(RECORDS FOR THIS TASK)
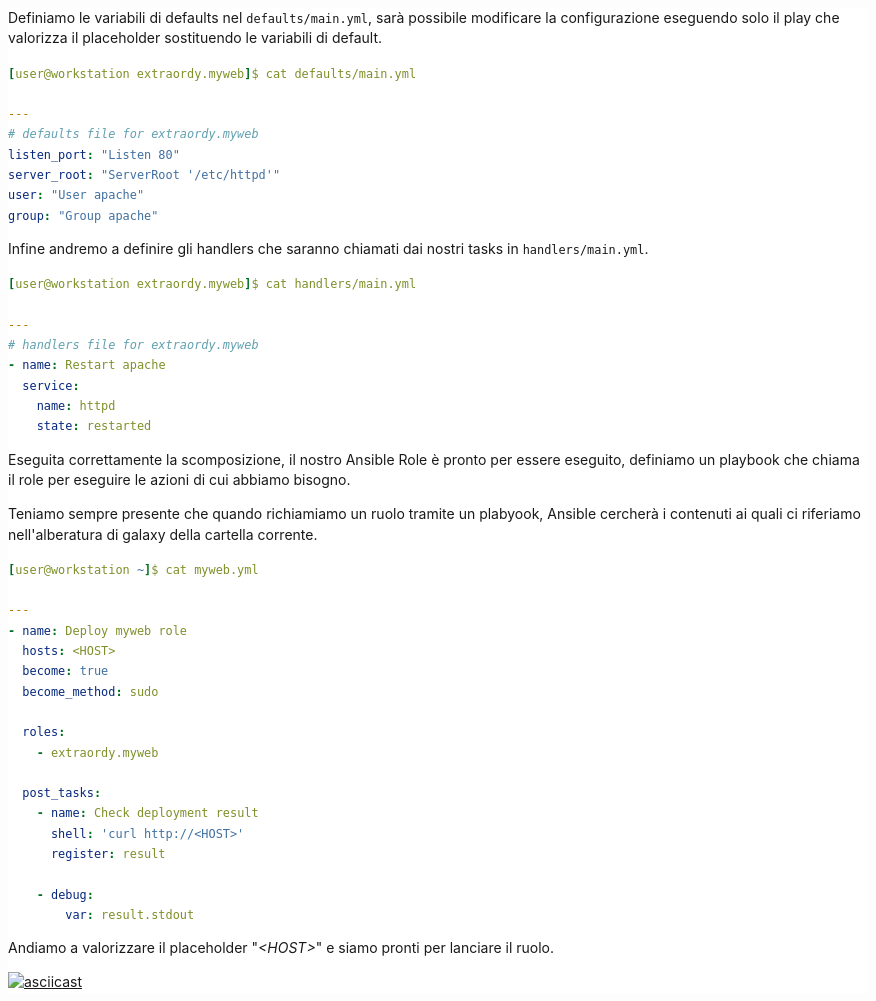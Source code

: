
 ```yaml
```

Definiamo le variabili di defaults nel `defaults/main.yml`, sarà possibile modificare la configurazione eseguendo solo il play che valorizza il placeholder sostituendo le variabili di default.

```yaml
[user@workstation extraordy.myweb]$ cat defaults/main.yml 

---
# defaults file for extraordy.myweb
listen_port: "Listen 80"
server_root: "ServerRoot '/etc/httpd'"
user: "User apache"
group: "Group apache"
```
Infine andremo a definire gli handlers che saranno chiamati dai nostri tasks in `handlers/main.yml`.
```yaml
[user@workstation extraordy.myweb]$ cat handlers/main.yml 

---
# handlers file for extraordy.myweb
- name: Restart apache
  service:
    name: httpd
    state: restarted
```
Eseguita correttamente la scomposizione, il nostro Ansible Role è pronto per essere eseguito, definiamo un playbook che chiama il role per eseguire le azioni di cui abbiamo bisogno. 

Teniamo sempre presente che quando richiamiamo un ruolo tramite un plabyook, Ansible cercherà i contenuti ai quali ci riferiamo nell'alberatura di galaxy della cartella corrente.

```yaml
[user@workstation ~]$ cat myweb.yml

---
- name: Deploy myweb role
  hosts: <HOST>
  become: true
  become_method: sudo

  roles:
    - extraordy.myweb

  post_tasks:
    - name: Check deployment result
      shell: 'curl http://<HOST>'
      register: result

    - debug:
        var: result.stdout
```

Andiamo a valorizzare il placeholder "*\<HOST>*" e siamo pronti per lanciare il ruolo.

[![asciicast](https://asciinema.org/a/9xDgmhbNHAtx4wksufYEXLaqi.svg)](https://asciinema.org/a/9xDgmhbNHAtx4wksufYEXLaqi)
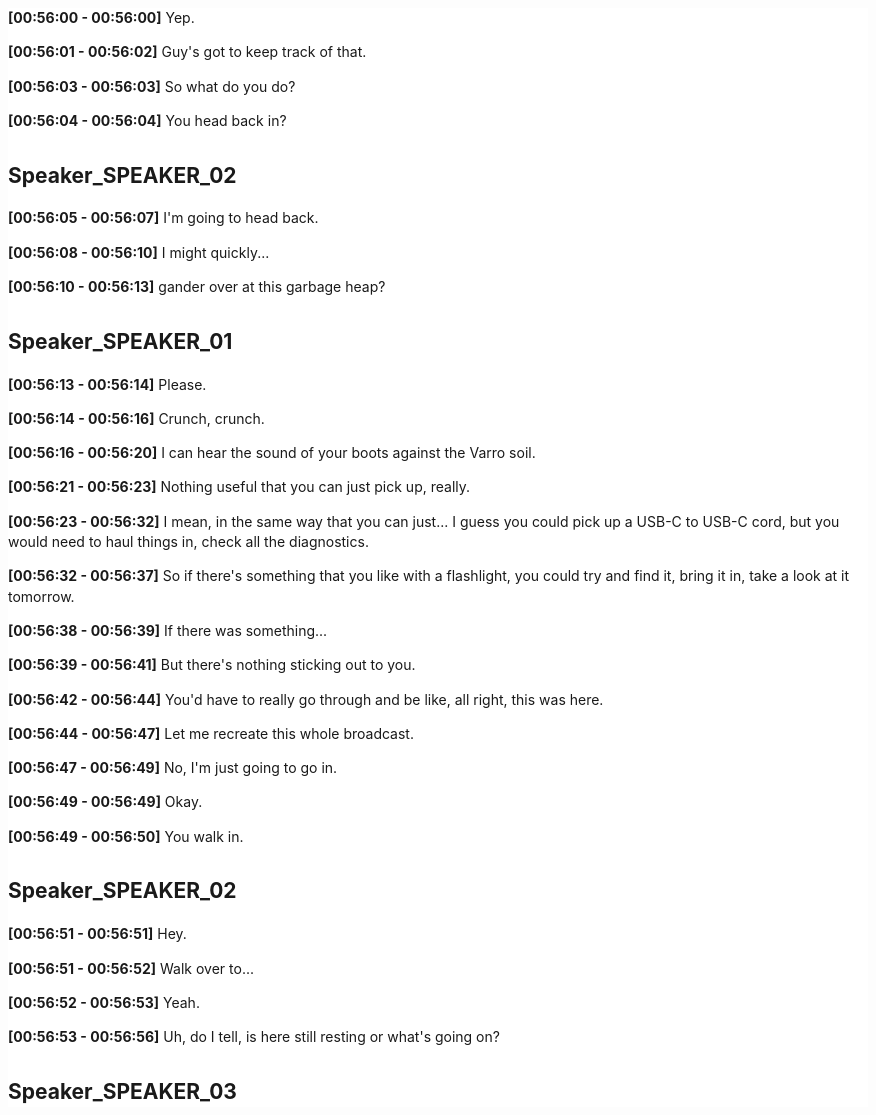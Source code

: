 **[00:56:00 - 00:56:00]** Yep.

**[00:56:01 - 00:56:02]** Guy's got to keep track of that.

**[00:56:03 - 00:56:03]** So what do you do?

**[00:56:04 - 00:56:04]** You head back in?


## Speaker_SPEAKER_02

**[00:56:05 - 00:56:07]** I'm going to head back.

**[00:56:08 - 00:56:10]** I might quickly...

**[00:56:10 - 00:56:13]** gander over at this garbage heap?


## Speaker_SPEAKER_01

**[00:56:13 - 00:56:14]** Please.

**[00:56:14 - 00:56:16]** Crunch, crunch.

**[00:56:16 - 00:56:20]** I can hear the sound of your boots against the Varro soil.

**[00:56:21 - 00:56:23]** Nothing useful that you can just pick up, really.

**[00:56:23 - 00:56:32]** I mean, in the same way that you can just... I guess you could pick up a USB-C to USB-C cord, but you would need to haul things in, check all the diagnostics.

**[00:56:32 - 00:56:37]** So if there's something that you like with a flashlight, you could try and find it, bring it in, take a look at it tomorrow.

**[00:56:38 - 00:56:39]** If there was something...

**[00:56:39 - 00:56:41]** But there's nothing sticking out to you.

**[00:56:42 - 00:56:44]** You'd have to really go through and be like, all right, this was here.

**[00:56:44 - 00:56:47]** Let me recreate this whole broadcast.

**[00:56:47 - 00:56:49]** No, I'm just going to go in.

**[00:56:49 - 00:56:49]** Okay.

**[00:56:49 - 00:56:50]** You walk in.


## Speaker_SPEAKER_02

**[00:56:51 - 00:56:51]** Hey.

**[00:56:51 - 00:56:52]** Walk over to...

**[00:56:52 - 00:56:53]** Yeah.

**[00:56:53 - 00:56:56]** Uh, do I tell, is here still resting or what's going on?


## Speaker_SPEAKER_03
(End RECORDS FOR THIS TASK)
ABOUT THIS EXERCISE: Retype each entry above character for character; pictures stay out.

ANSWER FOR THIS EXERCISE:
Source code

:
 ```yaml
```

Definiamo le variabili di defaults nel `defaults/main.yml`, sarà possibile modificare la configurazione eseguendo solo il play che valorizza il placeholder sostituendo le variabili di default.

```yaml
[user@workstation extraordy.myweb]$ cat defaults/main.yml 

---
# defaults file for extraordy.myweb
listen_port: "Listen 80"
server_root: "ServerRoot '/etc/httpd'"
user: "User apache"
group: "Group apache"
```
Infine andremo a definire gli handlers che saranno chiamati dai nostri tasks in `handlers/main.yml`.
```yaml
[user@workstation extraordy.myweb]$ cat handlers/main.yml 

---
# handlers file for extraordy.myweb
- name: Restart apache
  service:
    name: httpd
    state: restarted
```
Eseguita correttamente la scomposizione, il nostro Ansible Role è pronto per essere eseguito, definiamo un playbook che chiama il role per eseguire le azioni di cui abbiamo bisogno. 

Teniamo sempre presente che quando richiamiamo un ruolo tramite un plabyook, Ansible cercherà i contenuti ai quali ci riferiamo nell'alberatura di galaxy della cartella corrente.

```yaml
[user@workstation ~]$ cat myweb.yml

---
- name: Deploy myweb role
  hosts: <HOST>
  become: true
  become_method: sudo

  roles:
    - extraordy.myweb

  post_tasks:
    - name: Check deployment result
      shell: 'curl http://<HOST>'
      register: result

    - debug:
        var: result.stdout
```

Andiamo a valorizzare il placeholder "*\<HOST>*" e siamo pronti per lanciare il ruolo.

[![asciicast](https://asciinema.org/a/9xDgmhbNHAtx4wksufYEXLaqi.svg)](https://asciinema.org/a/9xDgmhbNHAtx4wksufYEXLaqi)
Source code

: **[00:56:00 - 00:56:00]** Yep.

**[00:56:01 - 00:56:02]** Guy's got to keep track of that.

**[00:56:03 - 00:56:03]** So what do you do?

**[00:56:04 - 00:56:04]** You head back in?


## Speaker_SPEAKER_02

**[00:56:05 - 00:56:07]** I'm going to head back.

**[00:56:08 - 00:56:10]** I might quickly...

**[00:56:10 - 00:56:13]** gander over at this garbage heap?


## Speaker_SPEAKER_01

**[00:56:13 - 00:56:14]** Please.

**[00:56:14 - 00:56:16]** Crunch, crunch.

**[00:56:16 - 00:56:20]** I can hear the sound of your boots against the Varro soil.

**[00:56:21 - 00:56:23]** Nothing useful that you can just pick up, really.

**[00:56:23 - 00:56:32]** I mean, in the same way that you can just... I guess you could pick up a USB-C to USB-C cord, but you would need to haul things in, check all the diagnostics.

**[00:56:32 - 00:56:37]** So if there's something that you like with a flashlight, you could try and find it, bring it in, take a look at it tomorrow.

**[00:56:38 - 00:56:39]** If there was something...

**[00:56:39 - 00:56:41]** But there's nothing sticking out to you.

**[00:56:42 - 00:56:44]** You'd have to really go through and be like, all right, this was here.

**[00:56:44 - 00:56:47]** Let me recreate this whole broadcast.

**[00:56:47 - 00:56:49]** No, I'm just going to go in.

**[00:56:49 - 00:56:49]** Okay.

**[00:56:49 - 00:56:50]** You walk in.


## Speaker_SPEAKER_02

**[00:56:51 - 00:56:51]** Hey.

**[00:56:51 - 00:56:52]** Walk over to...

**[00:56:52 - 00:56:53]** Yeah.

**[00:56:53 - 00:56:56]** Uh, do I tell, is here still resting or what's going on?


## Speaker_SPEAKER_03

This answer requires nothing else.